1284 Latvia

Discovery
- Discovered by: K. Reinmuth
- Discovery site: Heidelberg Obs.
- Discovery date: 27 July 1933

Designations
- Named after: Latvia (Republic of Latvia)
- Alternative designations: 1933 OP · 1925 WK 1931 DW · 1933 QP 1950 RL
- Minor planet category: main-belt · (middle)

Orbital characteristics
- Epoch 16 February 2017 (JD 2457800.5)
- Uncertainty parameter 0
- Observation arc: 83.45 yr (30,481 days)
- Aphelion: 3.0967 AU
- Perihelion: 2.1952 AU
- Semi-major axis: 2.6459 AU
- Eccentricity: 0.1704
- Orbital period (sidereal): 4.30 yr (1,572 days)
- Mean anomaly: 78.834°
- Mean motion: 0° 13^{m} 44.4^{s} / day
- Inclination: 10.874°
- Longitude of ascending node: 302.96°
- Argument of perihelion: 114.40°

Physical characteristics
- Dimensions: 33.27±7.09 km 36.81±1.2 km (IRAS:18) 41.128±0.457 km 41.47±0.52 km 45.19±0.74 km 47.255±0.627 km
- Synodic rotation period: 9.55±0.01 h 9.552±0.001 h 9.644±0.002 h 18 h
- Geometric albedo: 0.0634±0.0058 0.069±0.011 0.083±0.003 0.1045±0.007 (IRAS:18) 0.13±0.06
- Spectral type: B–V = 0.768 U–B = 0.353 T (Tholen), L (SMASS) · L
- Absolute magnitude (H): 10.20±0.17 · 10.23 · 10.24

= 1284 Latvia =

Main-belt asteroid

1284 Latvia, provisional designation , is a rare-type asteroid from the middle region of the asteroid belt, approximately 37 kilometers in diameter. It was discovered on 27 July 1933, by German astronomer Karl Reinmuth at Heidelberg Observatory in southern Germany, and named after the Republic of Latvia.

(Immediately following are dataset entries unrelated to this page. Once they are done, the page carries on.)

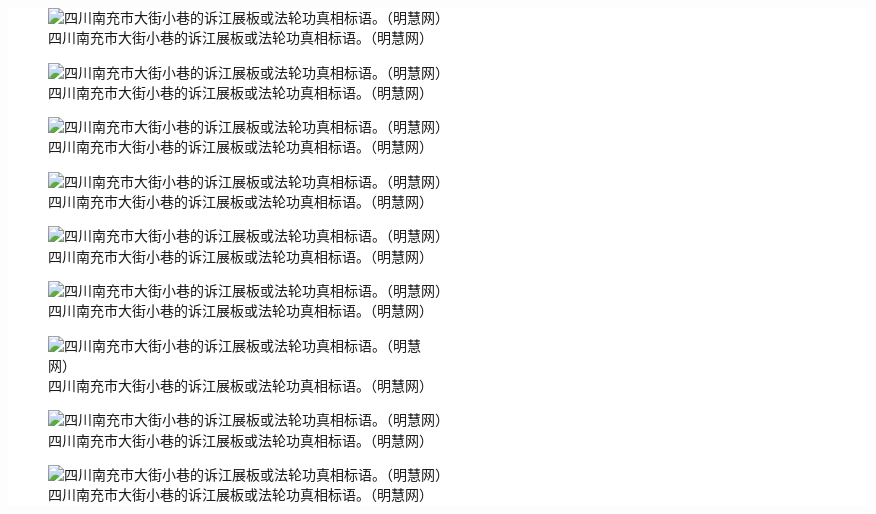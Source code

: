 <figure id="attachment_7429592" aria-describedby="caption-attachment-7429592" style="width: 450px" class="wp-caption aligncenter"><ahref=" http://i.epochtimes.com/assets/uploads/2016/03/1603162222142192-450x352.jpg" target="_blank" rel="noreferrer noopener"> <img decoding="async" src="http://i.epochtimes.com/assets/uploads/2016/03/1603162222142192-450x352.jpg" alt="四川南充市大街小巷的诉江展板或法轮功真相标语。（明慧网）" title="四川南充市大街小巷的诉江展板或法轮功真相标语。（明慧网）" width="450" b="352"
	class="size-medium wp-image-7429592" /></a><figcaption id="caption-attachment-7429592" class="wp-caption-text">四川南充市大街小巷的诉江展板或法轮功真相标语。（明慧网）</figcaption></figure>
<figure id="attachment_7429593" aria-describedby="caption-attachment-7429593" style="width: 450px" class="wp-caption aligncenter"><ahref=" http://i.epochtimes.com/assets/uploads/2016/03/1603162222182192-450x330.jpg" target="_blank" rel="noreferrer noopener"> <img decoding="async" src="http://i.epochtimes.com/assets/uploads/2016/03/1603162222182192-450x330.jpg" alt="四川南充市大街小巷的诉江展板或法轮功真相标语。（明慧网）" title="四川南充市大街小巷的诉江展板或法轮功真相标语。（明慧网）" width="450" b="330"
	class="size-medium wp-image-7429593" /></a><figcaption id="caption-attachment-7429593" class="wp-caption-text">四川南充市大街小巷的诉江展板或法轮功真相标语。（明慧网）</figcaption></figure>
<figure id="attachment_7429594" aria-describedby="caption-attachment-7429594" style="width: 450px" class="wp-caption aligncenter"><ahref=" http://i.epochtimes.com/assets/uploads/2016/03/1603162222222192-450x319.jpg" target="_blank" rel="noreferrer noopener"> <img decoding="async" src="http://i.epochtimes.com/assets/uploads/2016/03/1603162222222192-450x319.jpg" alt="四川南充市大街小巷的诉江展板或法轮功真相标语。（明慧网）" title="四川南充市大街小巷的诉江展板或法轮功真相标语。（明慧网）" width="450" b="319"
	class="size-medium wp-image-7429594" /></a><figcaption id="caption-attachment-7429594" class="wp-caption-text">四川南充市大街小巷的诉江展板或法轮功真相标语。（明慧网）</figcaption></figure>
<figure id="attachment_7429595" aria-describedby="caption-attachment-7429595" style="width: 450px" class="wp-caption aligncenter"><ahref=" http://i.epochtimes.com/assets/uploads/2016/03/1603162222262192-450x338.jpg" target="_blank" rel="noreferrer noopener"> <img decoding="async" src="http://i.epochtimes.com/assets/uploads/2016/03/1603162222262192-450x338.jpg" alt="四川南充市大街小巷的诉江展板或法轮功真相标语。（明慧网）" title="四川南充市大街小巷的诉江展板或法轮功真相标语。（明慧网）" width="450" b="338"
	class="size-medium wp-image-7429595" /></a><figcaption id="caption-attachment-7429595" class="wp-caption-text">四川南充市大街小巷的诉江展板或法轮功真相标语。（明慧网）</figcaption></figure>
<figure id="attachment_7429596" aria-describedby="caption-attachment-7429596" style="width: 450px" class="wp-caption aligncenter"><ahref=" http://i.epochtimes.com/assets/uploads/2016/03/1603162222342192-450x385.jpg" target="_blank" rel="noreferrer noopener"> <img decoding="async" src="http://i.epochtimes.com/assets/uploads/2016/03/1603162222342192-450x385.jpg" alt="四川南充市大街小巷的诉江展板或法轮功真相标语。（明慧网）" title="四川南充市大街小巷的诉江展板或法轮功真相标语。（明慧网）" width="450" b="385"
	class="size-medium wp-image-7429596" /></a><figcaption id="caption-attachment-7429596" class="wp-caption-text">四川南充市大街小巷的诉江展板或法轮功真相标语。（明慧网）</figcaption></figure>
<figure id="attachment_7429597" aria-describedby="caption-attachment-7429597" style="width: 450px" class="wp-caption aligncenter"><ahref=" http://i.epochtimes.com/assets/uploads/2016/03/1603162222402192-450x337.jpg" target="_blank" rel="noreferrer noopener"> <img decoding="async" src="http://i.epochtimes.com/assets/uploads/2016/03/1603162222402192-450x337.jpg" alt="四川南充市大街小巷的诉江展板或法轮功真相标语。（明慧网）" title="四川南充市大街小巷的诉江展板或法轮功真相标语。（明慧网）" width="450" b="337"
	class="size-medium wp-image-7429597" /></a><figcaption id="caption-attachment-7429597" class="wp-caption-text">四川南充市大街小巷的诉江展板或法轮功真相标语。（明慧网）</figcaption></figure>
<figure id="attachment_7429598" aria-describedby="caption-attachment-7429598" style="width: 384px" class="wp-caption aligncenter"><ahref=" http://i.epochtimes.com/assets/uploads/2016/03/1603162222442192.jpg" target="_blank" rel="noreferrer noopener"> <img decoding="async" src="http://i.epochtimes.com/assets/uploads/2016/03/1603162222442192.jpg" alt="四川南充市大街小巷的诉江展板或法轮功真相标语。（明慧网）" title="四川南充市大街小巷的诉江展板或法轮功真相标语。（明慧网）" width="384" b="512"
	class="size-medium wp-image-7429598" /></a><figcaption id="caption-attachment-7429598" class="wp-caption-text">四川南充市大街小巷的诉江展板或法轮功真相标语。（明慧网）</figcaption></figure>
<figure id="attachment_7429599" aria-describedby="caption-attachment-7429599" style="width: 450px" class="wp-caption aligncenter"><ahref=" http://i.epochtimes.com/assets/uploads/2016/03/1603162222472192-450x332.jpg" target="_blank" rel="noreferrer noopener"> <img decoding="async" src="http://i.epochtimes.com/assets/uploads/2016/03/1603162222472192-450x332.jpg" alt="四川南充市大街小巷的诉江展板或法轮功真相标语。（明慧网）" title="四川南充市大街小巷的诉江展板或法轮功真相标语。（明慧网）" width="450" b="332"
	class="size-medium wp-image-7429599" /></a><figcaption id="caption-attachment-7429599" class="wp-caption-text">四川南充市大街小巷的诉江展板或法轮功真相标语。（明慧网）</figcaption></figure>
<figure id="attachment_7429600" aria-describedby="caption-attachment-7429600" style="width: 450px" class="wp-caption aligncenter"><ahref=" http://i.epochtimes.com/assets/uploads/2016/03/1603162222522192-450x318.jpg" target="_blank" rel="noreferrer noopener"> <img decoding="async" src="http://i.epochtimes.com/assets/uploads/2016/03/1603162222522192-450x318.jpg" alt="四川南充市大街小巷的诉江展板或法轮功真相标语。（明慧网）" title="四川南充市大街小巷的诉江展板或法轮功真相标语。（明慧网）" width="450" b="318"
	class="size-medium wp-image-7429600" /></a><figcaption id="caption-attachment-7429600" class="wp-caption-text">四川南充市大街小巷的诉江展板或法轮功真相标语。（明慧网）</figcaption></figure>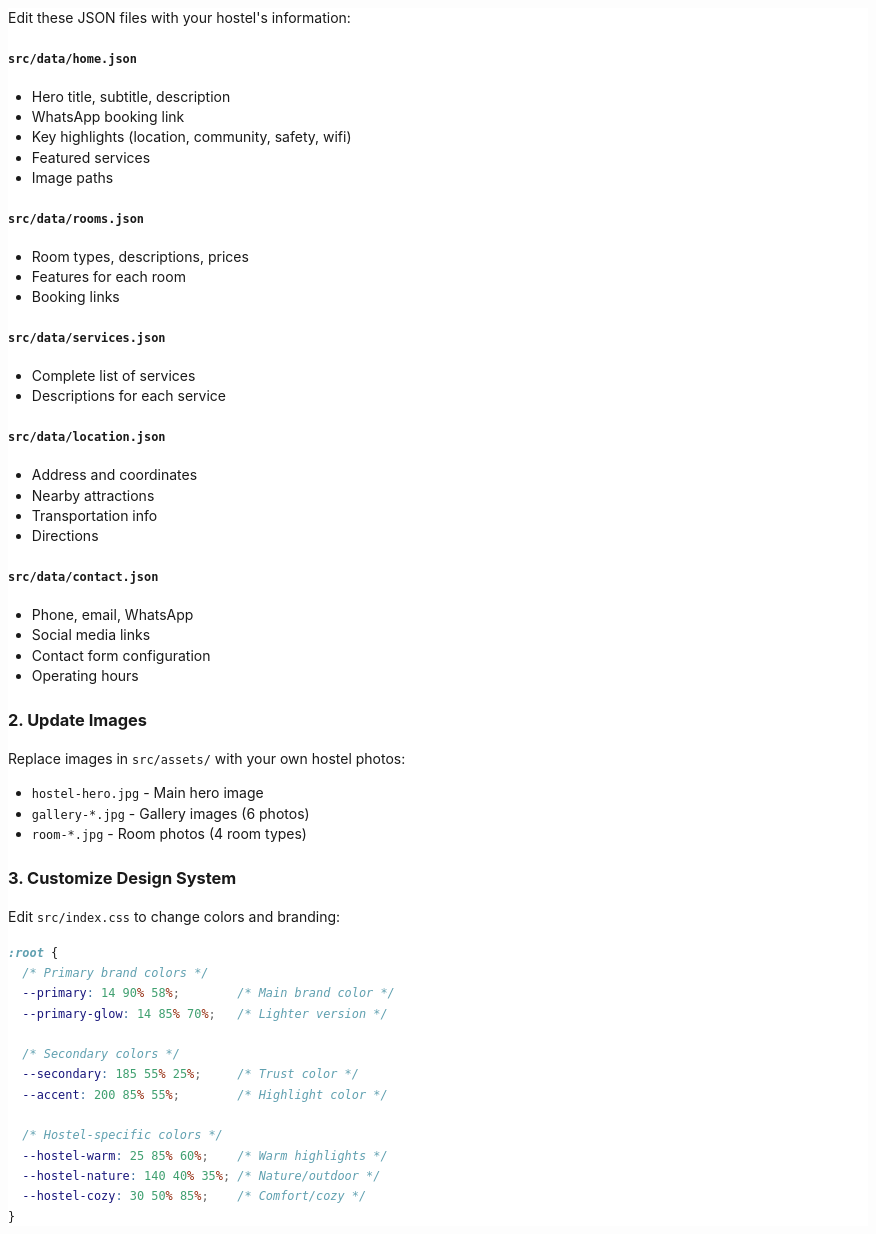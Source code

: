 Edit these JSON files with your hostel's information:

#### `src/data/home.json`
- Hero title, subtitle, description
- WhatsApp booking link
- Key highlights (location, community, safety, wifi)
- Featured services
- Image paths

#### `src/data/rooms.json`
- Room types, descriptions, prices
- Features for each room
- Booking links

#### `src/data/services.json`
- Complete list of services
- Descriptions for each service

#### `src/data/location.json`
- Address and coordinates
- Nearby attractions
- Transportation info
- Directions

#### `src/data/contact.json`
- Phone, email, WhatsApp
- Social media links
- Contact form configuration
- Operating hours

### 2. Update Images

Replace images in `src/assets/` with your own hostel photos:
- `hostel-hero.jpg` - Main hero image
- `gallery-*.jpg` - Gallery images (6 photos)
- `room-*.jpg` - Room photos (4 room types)

### 3. Customize Design System

Edit `src/index.css` to change colors and branding:

```css
:root {
  /* Primary brand colors */
  --primary: 14 90% 58%;        /* Main brand color */
  --primary-glow: 14 85% 70%;   /* Lighter version */
  
  /* Secondary colors */
  --secondary: 185 55% 25%;     /* Trust color */
  --accent: 200 85% 55%;        /* Highlight color */
  
  /* Hostel-specific colors */
  --hostel-warm: 25 85% 60%;    /* Warm highlights */
  --hostel-nature: 140 40% 35%; /* Nature/outdoor */
  --hostel-cozy: 30 50% 85%;    /* Comfort/cozy */
}
```
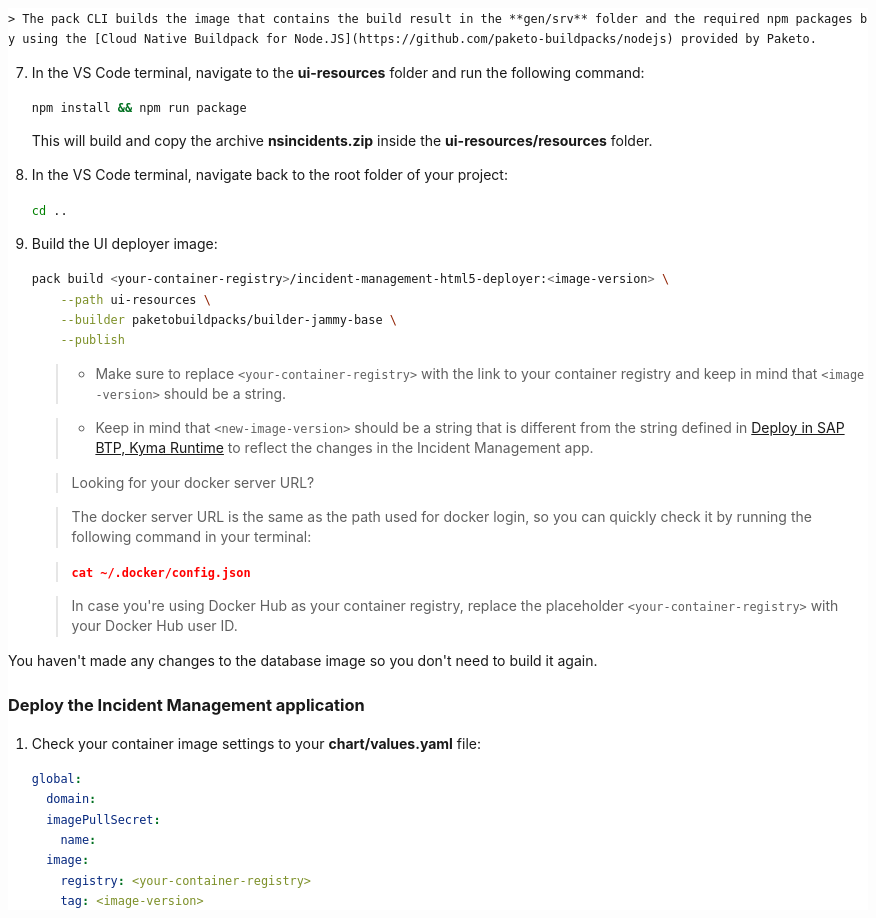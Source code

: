     > The pack CLI builds the image that contains the build result in the **gen/srv** folder and the required npm packages by using the [Cloud Native Buildpack for Node.JS](https://github.com/paketo-buildpacks/nodejs) provided by Paketo.


7. In the VS Code terminal, navigate to the **ui-resources** folder and run the following command:

    ```bash
    npm install && npm run package
    ```

    This will build and copy the archive **nsincidents.zip** inside the **ui-resources/resources** folder.

8. In the VS Code terminal, navigate back to the root folder of your project:

    ```bash
    cd ..
    ```

9. Build the UI deployer image:

    ```bash
    pack build <your-container-registry>/incident-management-html5-deployer:<image-version> \
        --path ui-resources \
        --builder paketobuildpacks/builder-jammy-base \
        --publish
    ```

    >- Make sure to replace `<your-container-registry>` with the link to your container registry and keep in mind that `<image-version>` should be a string. 
    
    >- Keep in mind that `<new-image-version>` should be a string that is different from the string defined in [Deploy in SAP BTP, Kyma Runtime](deploy-to-kyma) to reflect the changes in the Incident Management app. 
    
    > Looking for your docker server URL?
    
    > The docker server URL is the same as the path used for docker login, so you can quickly check it by running the following command in your terminal:

    > ```json
    > cat ~/.docker/config.json
    > ```

    > In case you're using Docker Hub as your container registry, replace the placeholder `<your-container-registry>` with your Docker Hub user ID.

You haven't made any changes to the database image so you don't need to build it again.

### Deploy the Incident Management application

1. Check your container image settings to your **chart/values.yaml** file:

    ```yaml
    global:
      domain: 
      imagePullSecret:
        name: 
      image:
        registry: <your-container-registry>
        tag: <image-version>
    ```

== Orbit and classification ==

Latvia orbits the Sun in the middle main-belt at a distance of 2.2–3.1 AU once every 4 years and 4 months (1,572 days). Its orbit has an eccentricity of 0.17 and an inclination of 11° with respect to the ecliptic.

It was first identified as at Moscow Observatory (105) in 1925, and then as at Lowell Observatory in 1931. The body's observation arc begins with its official discovery observation at Heidelberg in 1933.

== Physical characteristics ==

=== Spectral type ===

Latvia is classified as a rare T and L type asteroid in the Tholen and SMASS taxonomy schemes, respectively. Both indicate a featureless spectra of a dark and reddish body.

=== Rotation period ===

The current best rated rotational lightcurve of Latvia was obtained by the "Spanish Photometric Asteroid Analysis Group" (OBAS) in September 2015. Lightcurve analysis gave it a rotation period of 9.55 hours with a brightness variation of 0.23 magnitude (U=3-).

Previous photometric observations by James W. Brinsfield at Via Capote Observatory and French amateur astronomer Laurent Bernasconi gave a period of 9.552 and 9.644 hours with an amplitude of 0.10 and 0.21 magnitude, respectively (U=2/2). The first rotational lightcurve obtained by Richard P. Binzel in the 1980s gave a twice a long period solution of 18 hours (U=1).

=== Diameter and albedo ===

According to the surveys carried out by the Infrared Astronomical Satellite IRAS, the Japanese Akari satellite, and NASA's Wide-field Infrared Survey Explorer with its subsequent NEOWISE mission, Latvia measures between 33.27 and 41.47 kilometers in diameter, and its surface has an albedo between 0.083 and 0.13 (without preliminary results). The Collaborative Asteroid Lightcurve Link adopts the results by IRAS, that is an albedo of 0.1045 and a diameter of 36.81 kilometers with an absolute magnitude of 10.24.

== Naming ==

This minor planet was named after the Republic of Latvia. Naming citation was first mentioned in The Names of the Minor Planets by Paul Herget in 1955 (H 118).